Revisiting a trio of topics

........................................................................................................................................................................................

Recent events remind that I’m already overdue for revisiting some of my favorite topics from past columns.

 

 

Let’s start with the opening of Socorro’s newest fast food joint, the Subway on California Street.

Well, it’s not literally on California Street, but it’s pretty close. All that separates the entrance from the curb is a sidewalk.

When Subway opened earlier this month, the line was out the door.

First State Bank’s Holm Bursum IV, familiarly known as “Cuatro,” said at last week’s Rotary Club meeting that Socorro’s Subway was No. 1 in New Mexico the first full week it was open.

It was obvious, Socorro was hungry for a sandwich shop.

The novelty is beginning to wear off. Business is still brisk, but lines don’t go out the door so much anymore.

You may remember, I lamented in this column when KFC shut down, in 2008, and left Socorroans with one less fast food option.

Then, last year, Heart Healthy closed at the location where the old Subway used to be and left a void for fast food on California as wide as the San Joaquin Valley — or at least from the Taco Bell to the Blake’s Lotaburger.

So recovery from the fast food downturn I was so concerned about could be under way now that Subway’s here.

Unfortunately, there’s no drive-up window, although that could be easily corrected by moving the entrance to the east side and taking out the sidewalk to make room for a drive-up lane.

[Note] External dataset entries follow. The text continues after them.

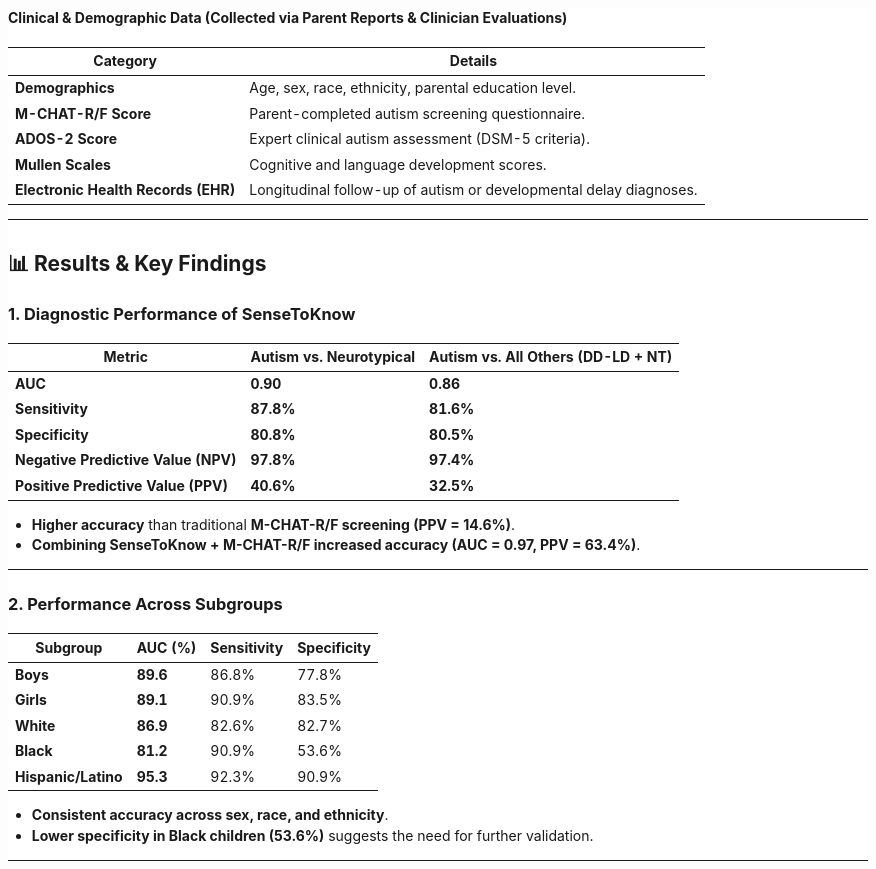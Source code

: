 
#### Clinical & Demographic Data (Collected via Parent Reports & Clinician Evaluations)

|**Category**|**Details**|
|---|---|
|**Demographics**|Age, sex, race, ethnicity, parental education level.|
|**M-CHAT-R/F Score**|Parent-completed autism screening questionnaire.|
|**ADOS-2 Score**|Expert clinical autism assessment (DSM-5 criteria).|
|**Mullen Scales**|Cognitive and language development scores.|
|**Electronic Health Records (EHR)**|Longitudinal follow-up of autism or developmental delay diagnoses.|

---

## 📊 Results & Key Findings

### 1. Diagnostic Performance of SenseToKnow

|**Metric**|**Autism vs. Neurotypical**|**Autism vs. All Others (DD-LD + NT)**|
|---|---|---|
|**AUC**|**0.90**|**0.86**|
|**Sensitivity**|**87.8%**|**81.6%**|
|**Specificity**|**80.8%**|**80.5%**|
|**Negative Predictive Value (NPV)**|**97.8%**|**97.4%**|
|**Positive Predictive Value (PPV)**|**40.6%**|**32.5%**|

- **Higher accuracy** than traditional **M-CHAT-R/F screening (PPV = 14.6%)**.
- **Combining SenseToKnow + M-CHAT-R/F increased accuracy (AUC = 0.97, PPV = 63.4%)**.

---

### 2. Performance Across Subgroups

|**Subgroup**|**AUC (%)**|**Sensitivity**|**Specificity**|
|---|---|---|---|
|**Boys**|**89.6**|86.8%|77.8%|
|**Girls**|**89.1**|90.9%|83.5%|
|**White**|**86.9**|82.6%|82.7%|
|**Black**|**81.2**|90.9%|53.6%|
|**Hispanic/Latino**|**95.3**|92.3%|90.9%|

- **Consistent accuracy across sex, race, and ethnicity**.
- **Lower specificity in Black children (53.6%)** suggests the need for further validation.

---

There’s also an update on the speed bump front. One of the first things New Mexico Tech students learned when they returned to classes was that the speed hump on Olive Lane has been bolstered, as if the hump were pumped up on steroids.

I decided to do some investigative reporting on this matter. I queried NMT spokesman Thom Guengerich on the subject, but he couldn’t tell me much. He said all he knew was that they bumped up the hump during the holiday break, probably as a deterrent to keep objects in motion from traveling down Olive Lane at an unsafe velocity.

My investigation led me to Yvonne Manzano-Brown with Tech’s facility management, who told me the hump was bumped up only about an inch or two.

I should have asked about slope and gradient, because Tech’s hump is now on par with some of the biggest speed bumps in town. I can tell by how much the golf clubs in the trunk rattle when I override the obstacle.

My investigation also revealed there are more speed bumps in town than I initially thought.

I’ve stumbled across two more on Bursum, north of Bullock, and one on Mt. Carmel, south of School of Mines Road, which brings the unofficial total of speed bumps on city streets to 17. That’s not counting humps in parking lots, the dip on Leroy that acts as an inverse speed hump and a quarter-mile stretch of Newberry.

I can think of no other city with more speed bumps per capita than Socorro.

The investigation will continue.

Finally, there’s my hair. It’s time to get another haircut … or not.

I’ve been thinking about it but haven’t decided. But it’s getting to be decision time … or not.

Interestingly, last weekend I got two unsolicited opposing opinions on the matter. There’s no telling what I’ll do.

So I’m split on the hair thing, stumped about the humps and can’t think of a better sign of economic recovery in Socorro than the one hanging on the side of that new building on California Street — or almost on California Street.

I may have to revisit these topics again.

 

T.S. Last is general manager of El Defensor Chieftain.